标签
PostgreSQL , citus , sharding , 优化器 , query planner , query exexutor , Real-time Executor , Router Executor , Task Tracker Executor , co-locate
背景
A Citus cluster consists of a coordinator instance and multiple worker instances. The data is sharded and replicated on the workers while the coordinator stores metadata about these shards. All queries issued to the cluster are executed via the coordinator. The coordinator partitions the query into smaller query fragments where each query fragment can be run independently on a shard. The coordinator then assigns the query fragments to workers, oversees their execution, merges their results, and returns the final result to the user. The query processing architecture can be described in brief by the diagram below.
Citus是PG的sharding插件,citus集群由一个coordinator节点以及若干计算节点组成。表可以选择分片(sharding)、复制(reference table,存在所有计算节点(完全一样))、local(存在coordinator中的表)。对于sharding表,可以指定shard的副本数,内部可以使用pg的logical replication或citus自己多写(statement level)、或2pc(对于reference table)实现数据的同步。
http://docs.citusdata.com/en/v8.3/develop/api_udf.html#create-distributed-table
Partition table
The pg_dist_partition table stores metadata about which tables in the database are distributed. For each distributed table, it also stores information about the distribution method and detailed information about the distribution column.
repmodel
char
The method used for data replication. The values of this column
corresponding to different replication methods are :-
* citus statement-based replication: ‘c’
* postgresql streaming replication: ‘s’
* two-phase commit (for reference tables): ‘t’

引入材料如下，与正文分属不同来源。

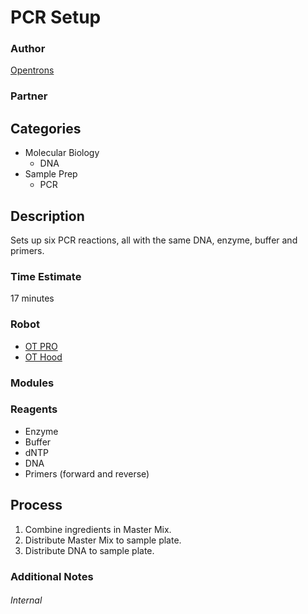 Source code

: # PCR Setup

### Author
[Opentrons](https://opentrons.com/)

### Partner

## Categories
* Molecular Biology
	* DNA
* Sample Prep
	* PCR

## Description
Sets up six PCR reactions, all with the same DNA, enzyme, buffer and primers.

### Time Estimate
17 minutes

### Robot
* [OT PRO](https://opentrons.com/ot-one-pro)
* [OT Hood](https://opentrons.com/ot-one-hood) 

### Modules

### Reagents
* Enzyme
* Buffer
* dNTP
* DNA
* Primers (forward and reverse)

## Process
1. Combine ingredients in Master Mix.
2. Distribute Master Mix to sample plate.
3. Distribute DNA to sample plate.


### Additional Notes



###### Internal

coordinator节点存储元数据(表结构、分片方法等)。
用户连接coordinator节点。向coordinator节点发送SQL请求。
coordinator节点收到用户SQL请求后,首先将用户的SQL请求拆分成小的query碎片,每个碎片可以独立在一个shard执行。coordinator节点将这些query碎片发送给计算节点,监测计算节点的执行,接收计算节点执行这些QUERY碎片返回的结果,将结果合并,返回结果给客户端。
架构如下:
蓝色为citus插件加的功能,黄色为postgreSQL自带的功能。
CITUS Distributed Query Planner
CITUS分布式QUERY planner,处理用户SQL请求,生成分布式执行计划。
For SELECT queries, the planner first creates a plan tree of the input query and transforms it into its commutative and associative form so it can be parallelized. It also applies several optimizations to ensure that the queries are executed in a scalable manner, and that network I/O is minimized.
例如, SELECT语句,citus 分布式planner首先生成plan tree,并转换为可并行执行的交换与关联格式。同时尽可能的让QUERY可以并行的执行,并尽量的节省网络IO。
Next, the planner breaks the query into two parts - the coordinator query which runs on the coordinator and the worker query fragments which run on individual shards on the workers. The planner then assigns these query fragments to the workers such that all their resources are used efficiently. After this step, the distributed query plan is passed on to the distributed executor for execution.
然后,将QUERY拆分为两个部分,第一个部分在coordinator执行,第二个部分在计算节点执行。并将这两个部分分别下发给coordinator和计算节点。完成后,将进入distributed executor 的execution阶段。
The planning process for key-value lookups on the distribution column or modification queries is slightly different as they hit exactly one shard. Once the planner receives an incoming query, it needs to decide the correct shard to which the query should be routed. To do this, it extracts the distribution column in the incoming row and looks up the metadata to determine the right shard for the query. Then, the planner rewrites the SQL of that command to reference the shard table instead of the original table. This re-written plan is then passed to the distributed executor.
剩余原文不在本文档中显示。